[TASK STATEMENT]
Please return every line of the records that contains the word "joint".

[DATA]
........
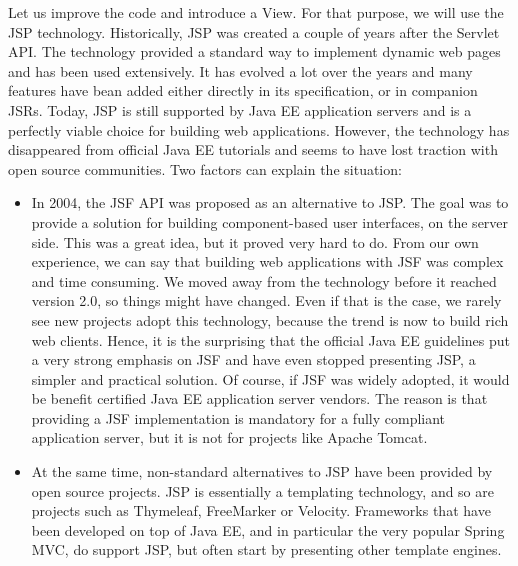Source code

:Let us improve the code and introduce a View. For that purpose, we will use the \ac{JSP} technology. Historically, JSP was created a couple of years after the Servlet API. The technology provided a standard way to implement dynamic web pages and has been used extensively. It has evolved a lot over the years and many features have bean added either directly in its specification, or in companion \ac{JSR}s. Today, JSP is still supported by Java EE application servers and is a perfectly viable choice for building web applications. However, the technology has disappeared from official Java EE tutorials and seems to have lost traction with open source communities. Two factors can explain the situation:


\begin{itemize}
\item In 2004, the \ac{JSF} API was proposed as an alternative to JSP. The goal was to provide a solution for building component-based user interfaces, on the server side. This was a great idea, but it proved very hard to do. From our own experience, we can say that building web applications with \ac{JSF} was complex and time consuming. We moved away from the technology before it reached version 2.0, so things might have changed. Even if that is the case, we rarely see new projects adopt this technology, because the trend is now to build rich web clients. Hence, it is the surprising that the official Java EE guidelines put a very strong emphasis on \ac{JSF} and have even stopped presenting \ac{JSP}, a simpler and practical solution. Of course, if \ac{JSF} was widely adopted, it would be benefit certified Java EE application server vendors. The reason is that providing a \ac{JSF} implementation is mandatory for a fully compliant application server, but it is not for projects like Apache Tomcat.
\item At the same time, non-standard alternatives to \ac{JSP} have been provided by open source projects. \ac{JSP} is essentially a templating technology, and so are projects such as Thymeleaf, FreeMarker or Velocity. Frameworks that have been developed on top of Java EE, and in particular the very popular Spring MVC, do support \ac{JSP}, but often start by presenting other template engines.
\end{itemize}

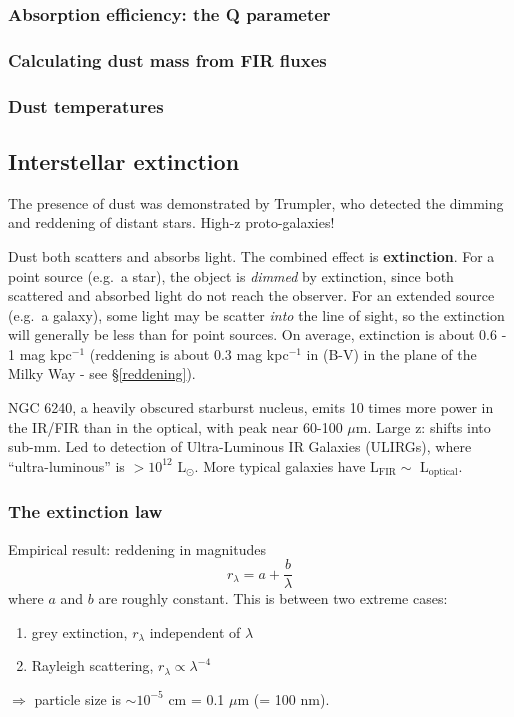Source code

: \documentclass[12pt]{article}
\newcommand{\mar}[1]{\hspace{0pt}\marginpar{-\textcolor{black}{#1}-}}
\newcommand{\mynotes}[1]{\textcolor{mygreen}{#1}}
\begin{document}
\subsubsection{Absorption efficiency: the Q parameter}
\subsubsection{Calculating dust mass from FIR fluxes}
\subsubsection{Dust temperatures}

\subsection{Interstellar extinction}
\mar{116}The presence of dust was demonstrated by Trumpler, who detected the
dimming and reddening of distant stars. \mynotes{High-z proto-galaxies!}

Dust both scatters and absorbs light. The combined effect is
\textbf{extinction}.
For a point source (e.g.\ a star), the object is \emph{dimmed}
by extinction, since both scattered and absorbed light do not reach the
observer. For an extended source (e.g.\ a galaxy), some light may be scatter
\emph{into} the line of sight, so the extinction will generally be less than
for point sources.
On average, extinction is about 0.6 - 1 mag kpc$^{-1}$
(reddening is about 0.3 mag kpc$^{-1}$ in (B-V) in the plane of the
Milky Way - see \S{}\ref{reddening}).

\mynotes{NGC 6240, a heavily obscured starburst nucleus, emits 10 times more
power in the IR/FIR than in the optical, with peak near 60-100 $\mu$m.
Large z: shifts into sub-mm. Led to detection of Ultra-Luminous
IR Galaxies (ULIRGs), where ``ultra-luminous'' is $> 10^{12}$ L$_{\odot}$.
More typical galaxies have L$_{\mathrm{FIR}} \sim$ L$_{\mathrm{optical}}$.}

\subsubsection{The extinction law}
\mar{117}Empirical result: reddening in magnitudes
\[
    r_{\lambda} = a + \frac{b}{\lambda}
    \]
where $a$ and $b$ are roughly constant. This is between two extreme cases:
\begin{enumerate}
    \item grey extinction, $r_{\lambda}$ independent of $\lambda$
    \item Rayleigh scattering, $r_{\lambda} \propto \lambda^{-4}$
\end{enumerate}
$\Rightarrow$ particle size is $\sim 10^{-5}$ cm = 0.1 $\mu$m
\mynotes{(= 100 nm)}.
\end{document}
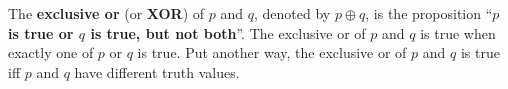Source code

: \vspace*{-.1in} %

%
%
%
%
%
%
%
%

\begin{df}
The {\bf exclusive or} (or {\bf XOR}) of $p$ and $q$,
denoted by \boldmath$p\oplus q$, is the proposition ``{\bf \boldmath$p$ is true or \boldmath$q$ is true, but not both}''.
The exclusive or of $p$ and $q$ is true when exactly one of $p$ or $q$ is true.
Put another way, the exclusive or of $p$ and $q$ is true iff $p$ and $q$ have different truth values.
\end{df}

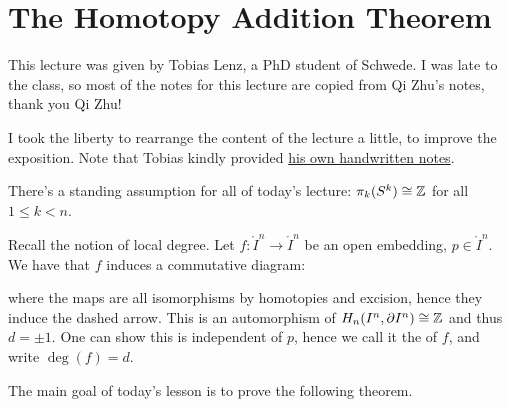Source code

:
\section{The Homotopy Addition Theorem}


This lecture was given by Tobias Lenz, a PhD student of Schwede. I was late to the class, so most of the notes for this lecture are copied from Qi Zhu's notes, thank you Qi Zhu!

\begin{warning}
I took the liberty to rearrange the content of the lecture a little, to improve the exposition. Note that Tobias kindly provided \href{https://uni-bonn.sciebo.de/s/OcE4uI7eVAPzhXg}{his own handwritten notes}.
\end{warning}

\begin{remark}
There's a standing assumption for all of today's lecture: $\pi_k(S^k)\cong{\mathbb Z}$ for all $1\leq k<n$.
\end{remark}

Recall the notion of local degree. Let $f:\ring I^n\to\ring I^n $ be an open embedding, $p\in\ring I^n$. We have that $f$ induces a commutative diagram:
\begin{center}
\end{center}
where the maps are all isomorphisms by homotopies and excision, hence they induce the dashed arrow. This is an automorphism of $H_n(I^n,\partial I^n)\cong{\mathbb Z}$ and thus $d=\pm1$. One can show this is independent of $p$, hence we call it the  of $f$, and write $\deg(f)=d$.

The main goal of today's lesson is to prove the following theorem.

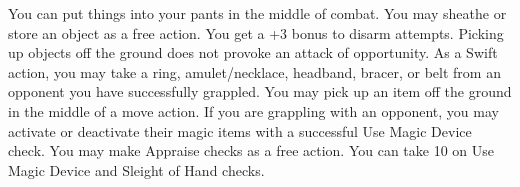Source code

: {You can put things into your pants in the middle of combat.}
{You may sheathe or store an object as a free action.}
{You get a +3 bonus to disarm attempts. Picking up objects off the ground does not provoke an attack of opportunity.}
{As a Swift action, you may take a ring, amulet/necklace, headband, bracer, or belt from an opponent you have successfully grappled. You may pick up an item off the ground in the middle of a move action.}
{If you are grappling with an opponent, you may activate or deactivate their magic items with a successful Use Magic Device check. You may make Appraise checks as a free action.}
{You can take 10 on Use Magic Device and Sleight of Hand checks.}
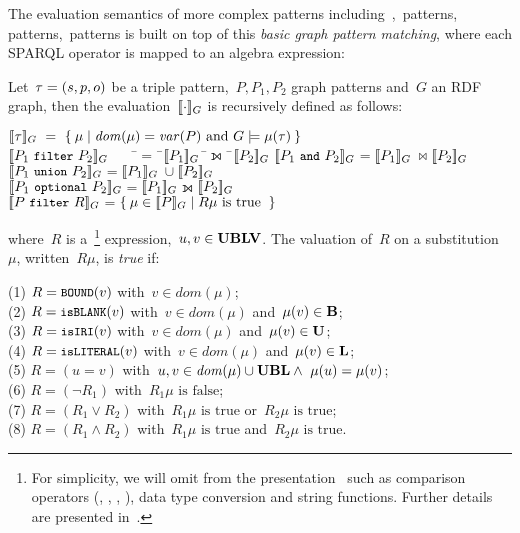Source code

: 




%
The evaluation semantics of more complex patterns including~,~\OPTIONAL patterns,~\AND
patterns,~\UNION patterns is built on top of this \emph{basic graph pattern matching}, where each SPARQL operator is
mapped to an algebra expression:
%
\begin{definition}
\label{def:semantics-sparql}
Let~$\tau = (s,p,o)$ be a triple pattern,~$P, P_1, P_2$ graph patterns and~$G$ an \ac{RDF} graph, then the
evaluation~$[\![ \cdot ]\!]_{G}$ is recursively defined as follows: {
%
\begin{tabbing}
  $[\![ \tau ]\!]_{G}\ =\ \left\{\: \mu \mid \mathit{dom}(\mu)=\mathit{var}(P)\textrm{ and }G \models \mu(\tau) \:\right\}$\\
  $\eval{P_1\ \FILTER\ P_2}_{G}\quad\quad$\=$=$\ \=$[\![ P_1 ]\!]_{G}$\ \=$\leftouterjoin$\ \=$[\![ P_2 ]\!]_{G}$\kill
  $\eval{P_1\ \AND\ P_2}_{G}$\>$=$\>$[\![ P_1 ]\!]_{G}$\>$\ \bowtie$\>$[\![ P_2 ]\!]_{G}$\\
  $\eval{P_1\ \UNION\ P_2}_{G}$\>$=$\>$[\![ P_1 ]\!]_{G}$\>$\ \cup$\>$[\![ P_2 ]\!]_{G}$\\
  $\eval{P_1\ \OPTIONAL\ P_2}_{G}$\>$=$\>$[\![ P_1 ]\!]_{G}$\>$\leftouterjoin$\>$[\![ P_2 ]\!]_{G}$\\
  $\eval{P\ \FILTER\ R}_{G}$\>$=$\>$\left\{\: \mu \in [\![ P ]\!]_{G} \mid R\mu \mbox{ is true } \:\right\}$
\end{tabbing}}
%
\nd where~$R$ is a~\FILTER\footnote{For simplicity, we will omit from the presentation~ such as
  comparison operators (\character{$<$}, \character{$>$}, \character{$\leq$}, \character{$\geq$}), data type conversion
  and string functions.  Further details are presented in~\citet[Section 11.3]{PrudhommeauxSeaborne:2008aa}.}
expression,~$u,v \in \mathbf{UBLV}$. The valuation of~$R$ on a substitution~$\mu$, written~$R\mu$, is \emph{true} if:
%
{
\begin{tabbing}
(1) $R = \texttt{{\small BOUND}}(v)$ with~$v \in \mathit{dom}(\mu)$;\\
(2) $R = \texttt{{\small isBLANK}}(v)$ with~$v \in \mathit{dom}(\mu)$ and~$\mu(v) \in \mathbf{B}$;\\
(3) $R = \texttt{{\small isIRI}}(v)$ with~$v \in \mathit{dom}(\mu)$ and~$\mu(v) \in \mathbf{U}$;\\
(4) $R = \texttt{{\small isLITERAL}}(v)$ with~$v \in \mathit{dom}(\mu)$ and~$\mu(v) \in \mathbf{L}$;\\
(5) $R = (u = v)$ with~$u,v \in \mathit{dom}(\mu)\cup \mathbf{UBL} \wedge\ \mu(u) = \mu(v)$;\\
(6) $R = (\neg R_1)$ with~$R_1\mu\mbox{ is false}$;\\
(7) $R = (R_1 \vee R_2 )$ with~$R_1\mu\mbox{ is true}$ or~$R_2\mu\mbox{ is true}$;\\
(8) $R = (R_1 \wedge R_2)$ with~$R_1\mu\mbox{ is true}$ and~$R_2\mu\mbox{ is true}$.
\end{tabbing}}


\end{definition}
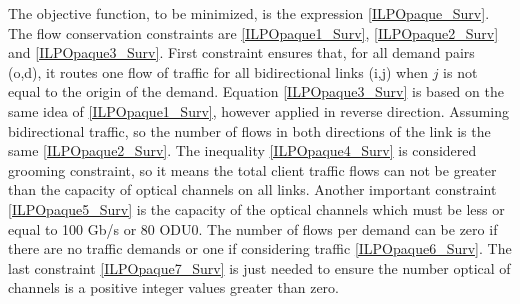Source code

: \vspace{10pt}

The objective function, to be minimized, is the expression \ref{ILPOpaque_Surv}. The flow conservation constraints are \ref{ILPOpaque1_Surv}, \ref{ILPOpaque2_Surv} and \ref{ILPOpaque3_Surv}. First constraint ensures that, for all demand pairs (o,d), it routes one flow of traffic for all bidirectional links (i,j) when $j$ is not equal to the origin of the demand. Equation \ref{ILPOpaque3_Surv} is based on the same idea of \ref{ILPOpaque1_Surv}, however applied in reverse direction. Assuming bidirectional traffic, so the number of flows in both directions of the link is the same \ref{ILPOpaque2_Surv}. The inequality \ref{ILPOpaque4_Surv} is considered grooming constraint, so it means the total client traffic flows can not be greater than the capacity of optical channels on all links. Another important constraint \ref{ILPOpaque5_Surv} is the capacity of the optical channels which must be less or equal to 100 Gb/s or 80 ODU0. The number of flows per demand can be zero if there are no traffic demands or one if considering traffic \ref{ILPOpaque6_Surv}. The last constraint \ref{ILPOpaque7_Surv} is just needed to ensure the number optical of channels is a positive integer values greater than zero.\\

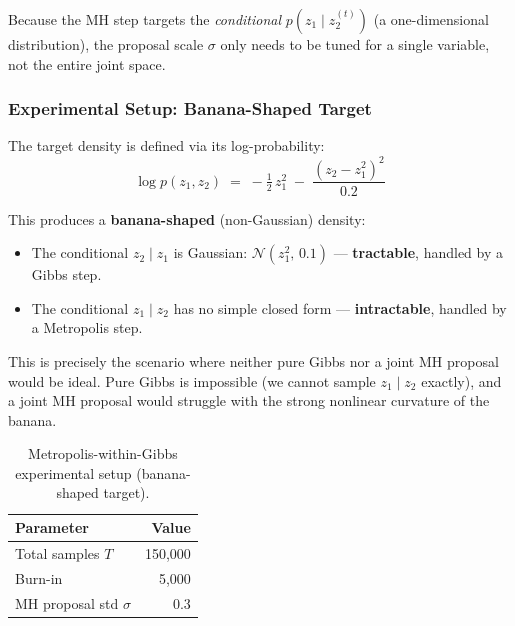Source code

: \documentclass[12pt, a4paper]{article}
\begin{document}
Because the MH step targets the \emph{conditional}
$p(z_1 \mid z_2^{(t)})$ (a one-dimensional distribution), the
proposal scale $\sigma$ only needs to be tuned for a single
variable, not the entire joint space.

\subsubsection{Experimental Setup: Banana-Shaped Target}

The target density is defined via its log-probability:
\begin{equation}
    \log p(z_1, z_2) \;=\;
    -\tfrac{1}{2}\,z_1^{2}
    \;-\; \frac{(z_2 - z_1^{2})^{2}}{0.2}
    \label{eq:mwg_target}
\end{equation}

This produces a \textbf{banana-shaped} (non-Gaussian) density:
\begin{itemize}
    \item The conditional $z_2 \mid z_1$ is Gaussian:
          $\mathcal{N}(z_1^2,\, 0.1)$ --- \textbf{tractable},
          handled by a Gibbs step.
    \item The conditional $z_1 \mid z_2$ has no simple
          closed form --- \textbf{intractable}, handled by a
          Metropolis step.
\end{itemize}

This is precisely the scenario where neither pure Gibbs nor a
joint MH proposal would be ideal.  Pure Gibbs is impossible
(we cannot sample $z_1 \mid z_2$ exactly), and a joint MH
proposal would struggle with the strong nonlinear curvature
of the banana.

\begin{table}[H]
    \centering
    \begin{tabular}{lr}
        \toprule
        \textbf{Parameter} & \textbf{Value} \\
        \midrule
        Total samples $T$
            & 150{,}000 \\
        Burn-in
            & 5{,}000 \\
        MH proposal std $\sigma$
            & 0.3 \\
        \bottomrule
    \end{tabular}
    \caption{Metropolis-within-Gibbs experimental setup
             (banana-shaped target).}
    \label{tab:mwg_setup}
\end{table}
\end{document}
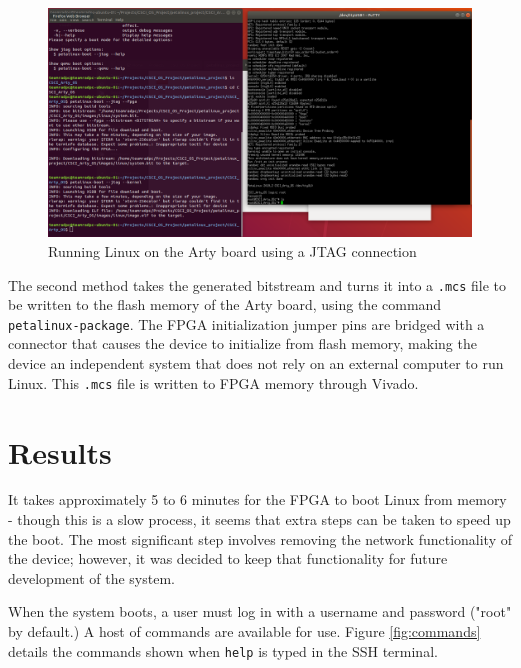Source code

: \documentclass{article}
\begin{document}
\begin{figure}[!htb]
	\centering
	\includegraphics [width=\textwidth] {linux_on_arty.png}
	\caption{Running Linux on the Arty board using a JTAG connection}
	\label{fig:jtag}
\end{figure}

The second method takes the generated bitstream and turns it into a \texttt{.mcs} file to be written to the flash memory of the Arty board, using the command \texttt{petalinux-package}. The FPGA initialization jumper pins are bridged with a connector that causes the device to initialize from flash memory, making the device an independent system that does not rely on an external computer to run Linux. This \texttt{.mcs} file is written to FPGA memory through Vivado.\par


\section{Results}
It takes approximately 5 to 6 minutes for the FPGA to boot Linux from memory - though this is a slow process, it seems that extra steps can be taken to speed up the boot. The most significant step involves removing the network functionality of the device; however, it was decided to keep that functionality for future development of the system.\par
When the system boots, a user must log in with a username and password ("root" by default.) A host of commands are available for use. Figure \ref{fig:commands} details the commands shown when \texttt{help} is typed in the SSH terminal.\par
\end{document}
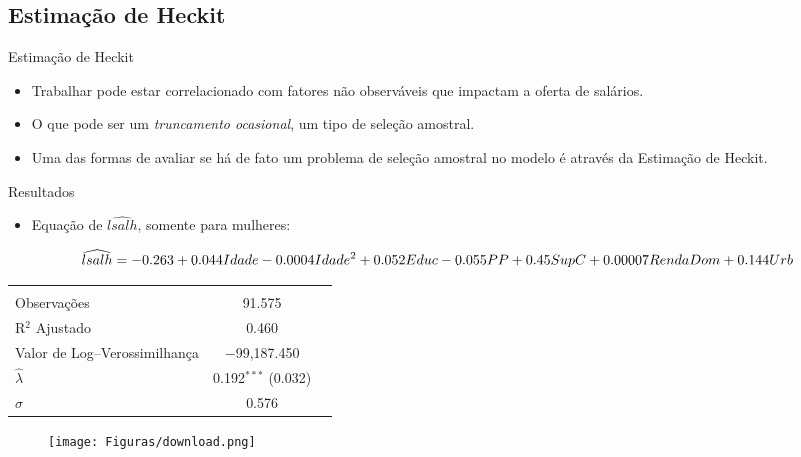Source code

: \documentclass[xcolor={dvipsnames}]{beamer}
\begin{document}
\subsection{Estimação de Heckit}
\begin{frame}{Estimação de Heckit}
    \begin{itemize}
        \item  Trabalhar pode estar correlacionado com fatores não observáveis que impactam a oferta de salários.
        \item O que pode ser um \textit{truncamento ocasional}, um tipo de seleção amostral.
        \item Uma das formas de avaliar se há de fato um problema de seleção amostral no modelo é através da Estimação de Heckit.
    \end{itemize}
\end{frame}

\begin{frame}{Resultados}
    \begin{itemize}
        \item Equação de $\widehat{lsalh}$, somente para mulheres:
    \end{itemize}
\[\widehat{lsalh} = -0.263 + 0.044Idade - 0.0004Idade^2 + 0.052Educ \\ 
    - 0.055PP + 0.45SupC + 0.00007RendaDom + 0.144Urb\]
\begin{table}[H]
\centering 
\begin{adjustbox}{width=0.6\columnwidth,center}
\begin{tabular}{lc} \hline \\[-1.8ex] 
Observações & 91.575 \\ 
R$^2$ Ajustado & 0.460 \\
Valor de Log{--}Verossimilhança & $-$99,187.450 \\ 
$\hat{\lambda}$ & 0.192$^{***}$  (0.032) \\ 
$\sigma$ & 0.576 & 
\hline 
\end{tabular} 
\end{adjustbox}
\end{table}
\end{frame}

\begin{frame}
    \titlepage
    \begin{figure}[htpb]
        \texttt{[image: Figuras/download.png]}
    \end{figure}
\end{frame}
\end{document}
........
[WRITTEN REPLY]
variable, not the entire joint space.
joint MH proposal would be ideal.  Pure Gibbs is impossible
(we cannot sample $z_1 \mid z_2$ exactly), and a joint MH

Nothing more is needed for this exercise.